WHAT TO DO => Look through the lines below for the word "thumb", and copy every line that has it.

RECORDS TO USE =>
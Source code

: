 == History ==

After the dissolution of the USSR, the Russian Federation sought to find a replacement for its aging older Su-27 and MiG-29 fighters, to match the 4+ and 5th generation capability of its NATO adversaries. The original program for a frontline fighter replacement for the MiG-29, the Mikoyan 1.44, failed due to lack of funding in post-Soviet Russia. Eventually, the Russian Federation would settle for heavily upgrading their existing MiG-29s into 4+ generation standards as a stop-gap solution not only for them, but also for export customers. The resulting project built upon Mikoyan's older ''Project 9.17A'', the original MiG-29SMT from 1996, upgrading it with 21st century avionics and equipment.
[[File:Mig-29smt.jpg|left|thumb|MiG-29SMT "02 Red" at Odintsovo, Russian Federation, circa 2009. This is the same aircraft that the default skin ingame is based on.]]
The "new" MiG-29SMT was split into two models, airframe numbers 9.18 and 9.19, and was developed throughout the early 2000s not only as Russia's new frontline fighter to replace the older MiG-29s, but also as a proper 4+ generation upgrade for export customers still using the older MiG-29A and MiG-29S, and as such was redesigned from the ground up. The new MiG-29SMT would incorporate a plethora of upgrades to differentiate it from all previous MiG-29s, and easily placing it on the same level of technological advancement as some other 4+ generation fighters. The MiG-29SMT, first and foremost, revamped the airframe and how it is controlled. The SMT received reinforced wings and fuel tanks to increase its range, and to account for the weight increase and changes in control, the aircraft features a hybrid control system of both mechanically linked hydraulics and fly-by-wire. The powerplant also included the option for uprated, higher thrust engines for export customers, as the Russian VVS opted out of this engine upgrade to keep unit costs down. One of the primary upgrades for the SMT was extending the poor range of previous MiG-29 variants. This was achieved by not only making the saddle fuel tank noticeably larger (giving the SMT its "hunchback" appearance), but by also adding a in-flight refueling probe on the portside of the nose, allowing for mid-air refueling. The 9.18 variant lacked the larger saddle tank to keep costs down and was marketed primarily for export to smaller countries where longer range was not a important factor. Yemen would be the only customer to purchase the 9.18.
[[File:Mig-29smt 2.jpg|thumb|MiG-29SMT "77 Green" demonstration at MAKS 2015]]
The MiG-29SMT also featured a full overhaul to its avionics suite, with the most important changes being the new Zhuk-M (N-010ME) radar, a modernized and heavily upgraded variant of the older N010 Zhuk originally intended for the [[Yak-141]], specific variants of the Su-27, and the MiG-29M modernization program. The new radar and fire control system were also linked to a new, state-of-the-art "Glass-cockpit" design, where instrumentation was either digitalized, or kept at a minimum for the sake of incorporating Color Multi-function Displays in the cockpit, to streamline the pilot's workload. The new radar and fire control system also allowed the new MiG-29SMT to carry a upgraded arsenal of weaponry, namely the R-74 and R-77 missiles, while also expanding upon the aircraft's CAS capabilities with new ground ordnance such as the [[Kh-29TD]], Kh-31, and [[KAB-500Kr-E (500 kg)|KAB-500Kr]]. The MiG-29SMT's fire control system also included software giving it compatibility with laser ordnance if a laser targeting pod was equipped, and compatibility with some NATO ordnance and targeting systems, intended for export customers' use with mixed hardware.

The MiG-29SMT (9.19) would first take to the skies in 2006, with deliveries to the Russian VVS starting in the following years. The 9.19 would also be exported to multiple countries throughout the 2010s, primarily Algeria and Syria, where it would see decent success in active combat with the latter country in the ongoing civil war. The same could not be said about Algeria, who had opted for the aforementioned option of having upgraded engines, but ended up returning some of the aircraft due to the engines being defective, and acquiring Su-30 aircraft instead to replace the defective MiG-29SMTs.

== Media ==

--

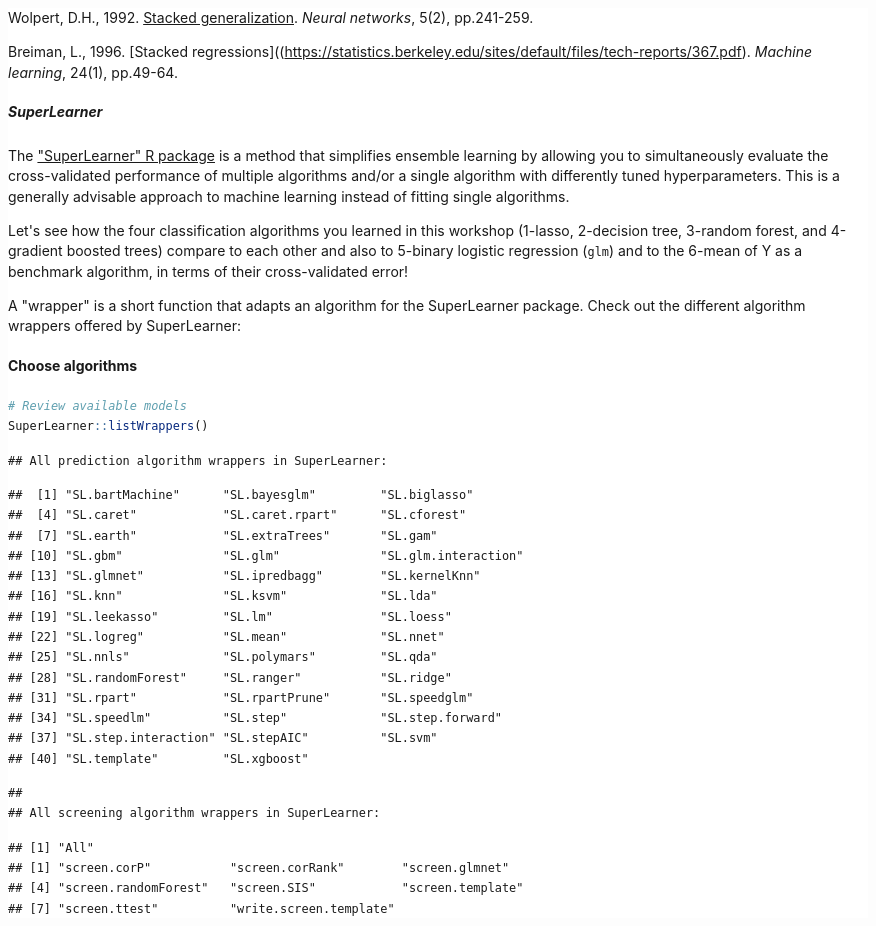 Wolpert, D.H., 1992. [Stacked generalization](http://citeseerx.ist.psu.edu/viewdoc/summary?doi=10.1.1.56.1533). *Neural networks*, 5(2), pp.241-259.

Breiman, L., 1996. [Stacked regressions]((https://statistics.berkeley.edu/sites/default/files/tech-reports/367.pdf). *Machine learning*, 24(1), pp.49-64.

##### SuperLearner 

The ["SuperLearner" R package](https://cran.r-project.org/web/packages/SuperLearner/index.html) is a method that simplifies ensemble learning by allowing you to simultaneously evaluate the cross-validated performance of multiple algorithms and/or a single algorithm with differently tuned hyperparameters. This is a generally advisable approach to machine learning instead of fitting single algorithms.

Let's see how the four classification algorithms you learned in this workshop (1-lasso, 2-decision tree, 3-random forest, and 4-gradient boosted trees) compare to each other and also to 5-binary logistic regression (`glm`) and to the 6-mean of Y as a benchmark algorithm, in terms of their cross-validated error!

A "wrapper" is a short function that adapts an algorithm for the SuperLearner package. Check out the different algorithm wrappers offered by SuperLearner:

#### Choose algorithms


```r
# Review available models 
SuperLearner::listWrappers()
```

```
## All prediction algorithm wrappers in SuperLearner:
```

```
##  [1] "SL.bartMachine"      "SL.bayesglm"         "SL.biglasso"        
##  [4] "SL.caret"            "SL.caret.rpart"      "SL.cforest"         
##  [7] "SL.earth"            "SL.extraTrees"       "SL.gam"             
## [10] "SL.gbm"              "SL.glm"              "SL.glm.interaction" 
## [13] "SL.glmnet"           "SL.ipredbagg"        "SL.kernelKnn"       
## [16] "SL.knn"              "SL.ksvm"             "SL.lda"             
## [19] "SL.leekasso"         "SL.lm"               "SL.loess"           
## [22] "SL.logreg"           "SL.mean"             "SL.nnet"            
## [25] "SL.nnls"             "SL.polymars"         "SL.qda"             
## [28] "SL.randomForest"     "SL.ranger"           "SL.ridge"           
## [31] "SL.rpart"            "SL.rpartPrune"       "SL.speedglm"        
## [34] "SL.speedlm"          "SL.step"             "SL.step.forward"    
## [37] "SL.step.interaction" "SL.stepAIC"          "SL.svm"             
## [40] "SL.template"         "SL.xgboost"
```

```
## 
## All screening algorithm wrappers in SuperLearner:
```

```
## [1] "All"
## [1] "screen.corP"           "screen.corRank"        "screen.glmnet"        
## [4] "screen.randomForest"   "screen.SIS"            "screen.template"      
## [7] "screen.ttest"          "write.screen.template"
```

RESULT OF THE EXERCISE =>
[[File:Mig-29smt.jpg|left|thumb|MiG-29SMT "02 Red" at Odintsovo, Russian Federation, circa 2009. This is the same aircraft that the default skin ingame is based on.]]
[[File:Mig-29smt 2.jpg|thumb|MiG-29SMT "77 Green" demonstration at MAKS 2015]]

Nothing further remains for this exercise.